Our district will be receiving $92M in federal relief dollars. These dollars should be prioritized for the already identified goals and objectives so that we not only have an equitable recovery but also make continued progress toward our strategic plan for Seattle Excellence.
I will use my private sector background in finance and operations to ensure that this additional funding does not “disappear” into the broader district budget. We must ensure that we can use this money in a way that drives directly to an equitable recovery and has real “return on investment.” We will ensure that each dollar of the $92 Million federal grant is tied to a specific project with specific goals, and most importantly, a specific leader from within the district.
Our COVID-19 recovery plan should include:
Finish our return to school plans. We still lack a well-defined, fully funded plan with accountability metrics to return to school this fall. This is the time to establish mental health support as an essential service in all buildings.
Fully support families who choose to remain remote. Many families will choose to keep their children remote, and we need to respect this. These families should be prioritized for provision of a publicly funded “hotspots”, and should receive dedicated tech support in their native language. Students who choose to be remote should be enrolled in a new “remote option school” where teachers can provide appropriate curriculum.

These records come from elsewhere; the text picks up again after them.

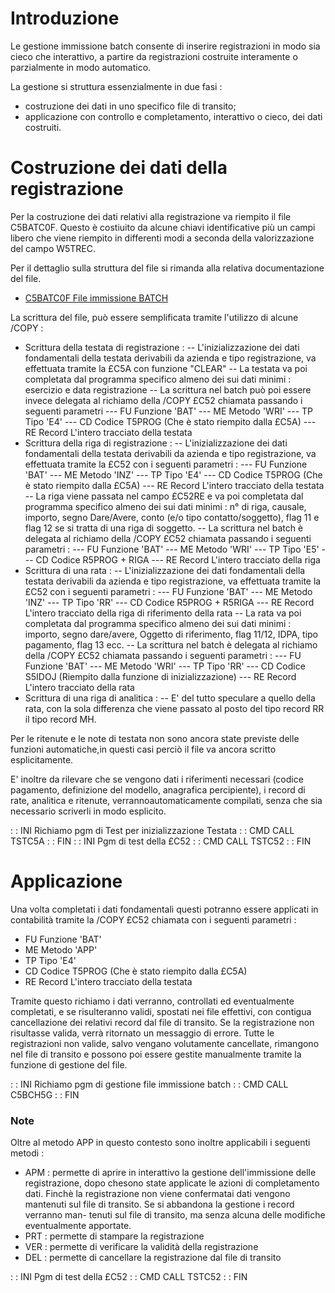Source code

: # Introduzione

Le gestione immissione batch consente di inserire registrazioni in modo sia cieco che  interattivo, a partire da registrazioni costruite interamente o parzialmente in modo automatico.

La gestione si struttura essenzialmente in due fasi : 
- costruzione dei dati in uno specifico file di transito;
- applicazione con controllo e completamento, interattivo o cieco, dei dati costruiti.

# Costruzione dei dati della registrazione

Per la costruzione dei dati relativi alla registrazione va riempito il file C5BATC0F. Questo è costiuito da alcune chiavi identificative più un campi libero che viene riempito in differenti modi a seconda della valorizzazione del campo W5TREC.

Per il dettaglio sulla struttura del file si rimanda alla relativa documentazione del file.
- [C5BATC0F File immissione BATCH](Sorgenti/OJ/FILE/F_C5BATC0F)

La scrittura del file, può essere semplificata tramite l'utilizzo di alcune /COPY : 

- Scrittura della testata di registrazione : 
-- L'inizializzazione dei dati fondamentali della testata derivabili da azienda e tipo registrazione, va effettuata tramite la £C5A con funzione "CLEAR"
-- La testata va poi completata dal programma specifico almeno dei sui dati minimi :  esercizio e data registrazione
-- La scrittura nel batch può poi essere invece delegata al richiamo della /COPY £C52 chiamata passando i seguenti parametri
--- FU Funzione 'BAT'
--- ME Metodo   'WRI'
--- TP Tipo     'E4'
--- CD Codice   T5PROG (Che è stato riempito dalla £C5A)
--- RE Record   L'intero tracciato della testata
- Scrittura della riga di registrazione : 
-- L'inizializzazione dei dati fondamentali della testata derivabili da azienda e tipo registrazione, va effettuata tramite la £C52 con i seguenti parametri : 
--- FU Funzione 'BAT'
--- ME Metodo   'INZ'
--- TP Tipo     'E4'
--- CD Codice   T5PROG (Che è stato riempito dalla £C5A)
--- RE Record   L'intero tracciato della testata
-- La riga viene passata nel campo £C52RE e va poi completata dal programma specifico almeno dei sui dati minimi :  n° di riga, causale, importo, segno Dare/Avere, conto (e/o tipo contatto/soggetto), flag 11 e flag 12 se si tratta di una riga di soggetto.
-- La scrittura nel batch è delegata al richiamo della /COPY £C52 chiamata passando i seguenti parametri : 
--- FU Funzione 'BAT'
--- ME Metodo   'WRI'
--- TP Tipo     'E5'
--- CD Codice   R5PROG + RIGA
--- RE Record   L'intero tracciato della riga
- Scrittura di una rata : 
-- L'inizializzazione dei dati fondamentali della testata derivabili da azienda e tipo registrazione, va effettuata tramite la £C52 con i seguenti parametri : 
--- FU Funzione 'BAT'
--- ME Metodo   'INZ'
--- TP Tipo     'RR'
--- CD Codice   R5PROG + R5RIGA
--- RE Record   L'intero tracciato della riga di riferimento della rata
-- La rata va poi completata dal programma specifico almeno dei sui dati minimi :  importo, segno dare/avere, Oggetto di riferimento, flag 11/12, IDPA, tipo pagamento, flag 13 ecc.
-- La scrittura nel batch è delegata al richiamo della /COPY £C52 chiamata passando i seguenti parametri : 
--- FU Funzione 'BAT'
--- ME Metodo   'WRI'
--- TP Tipo     'RR'
--- CD Codice   S5IDOJ (Riempito dalla funzione di inizializzazione)
--- RE Record   L'intero tracciato della rata
- Scrittura di una riga di analitica : 
-- E' del tutto speculare a quello della rata, con la sola differenza che viene passato al posto del tipo record RR il tipo record MH.


Per le ritenute e le note di testata non sono ancora state previste delle funzioni automatiche,in questi casi perciò il file va ancora scritto esplicitamente.

E' inoltre da rilevare che se vengono dati i riferimenti necessari (codice pagamento, definizione del modello, anagrafica percipiente), i record di rate, analitica e ritenute, verrannoautomaticamente compilati, senza che sia necessario scriverli in modo esplicito.

 :  : INI Richiamo pgm di Test per inizializzazione Testata
 :  : CMD CALL TSTC5A
 :  : FIN
 :  : INI Pgm di test della £C52
 :  : CMD CALL TSTC52
 :  : FIN

# Applicazione
Una volta completati i dati fondamentali questi potranno essere applicati in contabilità tramite la /COPY £C52 chiamata con i seguenti parametri : 


- FU Funzione 'BAT'
- ME Metodo   'APP'
- TP Tipo     'E4'
- CD Codice   T5PROG (Che è stato riempito dalla £C5A)
- RE Record   L'intero tracciato della testata


Tramite questo richiamo i dati verranno, controllati ed eventualmente completati, e se risulteranno validi, spostati nei file effettivi, con contigua cancellazione dei relativi record dal file di transito.
Se la registrazione non risultasse valida, verrà ritornato un messaggio di errore.
Tutte le registrazioni non valide, salvo vengano volutamente cancellate, rimangono nel file di transito e possono poi essere gestite manualmente tramite la funzione di gestione del file.

 :  : INI Richiamo pgm di gestione file immissione batch
 :  : CMD CALL C5BCH5G
 :  : FIN
### Note
Oltre al metodo APP in questo contesto sono inoltre applicabili i seguenti metodi : 

- APM :  permette di aprire in interattivo la gestione dell'immissione delle registrazione, dopo chesono state applicate le azioni di completamento dati. Finchè la registrazione non viene confermatai dati vengono mantenuti sul file di transito. Se si abbandona la gestione i record verranno man-
tenuti sul file di transito, ma senza alcuna delle modifiche eventualmente apportate.
- PRT :  permette di stampare la registrazione
- VER :  permette di verificare la validità della registrazione
- DEL :  permette di cancellare la registrazione dal file di transito


 :  : INI Pgm di test della £C52
 :  : CMD CALL TSTC52
 :  : FIN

Teachers should not be asked to teach both in person and remote classes simultaneously. Some families may choose to continue with remote instruction indefinitely, and that option should be considered if data shows it is meeting the basic educational needs of the students.

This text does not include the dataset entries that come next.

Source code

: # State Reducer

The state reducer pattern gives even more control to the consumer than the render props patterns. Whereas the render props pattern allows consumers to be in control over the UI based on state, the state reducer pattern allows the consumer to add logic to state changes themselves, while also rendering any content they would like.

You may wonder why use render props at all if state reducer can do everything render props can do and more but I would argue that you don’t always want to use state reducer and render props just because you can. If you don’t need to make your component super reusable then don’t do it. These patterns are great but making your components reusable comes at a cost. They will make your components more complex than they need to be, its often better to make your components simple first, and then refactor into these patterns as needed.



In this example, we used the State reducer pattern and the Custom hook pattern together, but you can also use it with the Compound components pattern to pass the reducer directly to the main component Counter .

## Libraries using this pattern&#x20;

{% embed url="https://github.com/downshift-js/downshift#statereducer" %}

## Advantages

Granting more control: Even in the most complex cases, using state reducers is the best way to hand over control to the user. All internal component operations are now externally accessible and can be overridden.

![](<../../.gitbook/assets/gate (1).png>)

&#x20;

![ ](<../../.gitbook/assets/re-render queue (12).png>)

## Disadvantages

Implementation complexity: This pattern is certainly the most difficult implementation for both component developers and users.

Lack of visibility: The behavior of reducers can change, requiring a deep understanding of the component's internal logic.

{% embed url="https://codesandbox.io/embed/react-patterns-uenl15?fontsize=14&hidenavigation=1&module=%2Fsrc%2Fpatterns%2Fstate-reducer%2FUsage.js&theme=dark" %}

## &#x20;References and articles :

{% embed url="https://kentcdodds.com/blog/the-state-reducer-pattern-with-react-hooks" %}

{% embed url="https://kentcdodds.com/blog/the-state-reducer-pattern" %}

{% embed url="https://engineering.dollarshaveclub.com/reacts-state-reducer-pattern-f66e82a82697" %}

Reduce the focus on high-stakes testing. I suggest a one-year moratorium on standardized testing. When the government officials and district leadership at various points during the pandemic required standardized testing for my third grader who was still learning remotely, I felt protective of her teacher and of her. While I do believe progress monitoring is important, this was undue pressure on teachers and students, logistically challenging to test students remotely, and I question the accuracy and value of the data collected.
Invest in a Pandemic Policy that provides the structures and procedures we lacked. Never again should we have to “build the plane while we are flying it.” We should enlist the expert advice of medical and public health officials in the development of this policy.
Beyond this, we need to make a concerted effort to establish real inclusion for all, a concept which for me recognizes that schools are where students go to get educated, both in the skills they need for life and in their own identity and the diversity of identities and histories in their community.
Do you support continuing option schools?
Yes. Option schools are not inherently inequitable, only the process for assigning students is currently inequitable. I see fixes that can be made to the assignment process. Moreover, I would seek to expand innovative curriculums such as STEAM, outdoor learning, experiential learning, dual-language immersion, etc. to any neighborhood school that wants it. Leveraging innovations developed from teachers and staff from current option schools and with community input, I support neighborhood schools adopting alternative curriculums if desired. My own children attend a dual-language immersion school, where speaking a second (or third or fourth!) language is celebrated; an experience so different from my own childhood. Given the high percentage of immigrant families in our district, I would seek to open more dual language immersion schools.
For many K-8 option school families, this choice is intentional. Children’s sense of self confidence and want for school engagement is simultaneously developing while they go through major biological, psychological, and social changes. That continuity is what is needed for them to reach their full potential. And practically speaking, K-8 schools also enable more neighborhoods with less population density to have access to a middle school.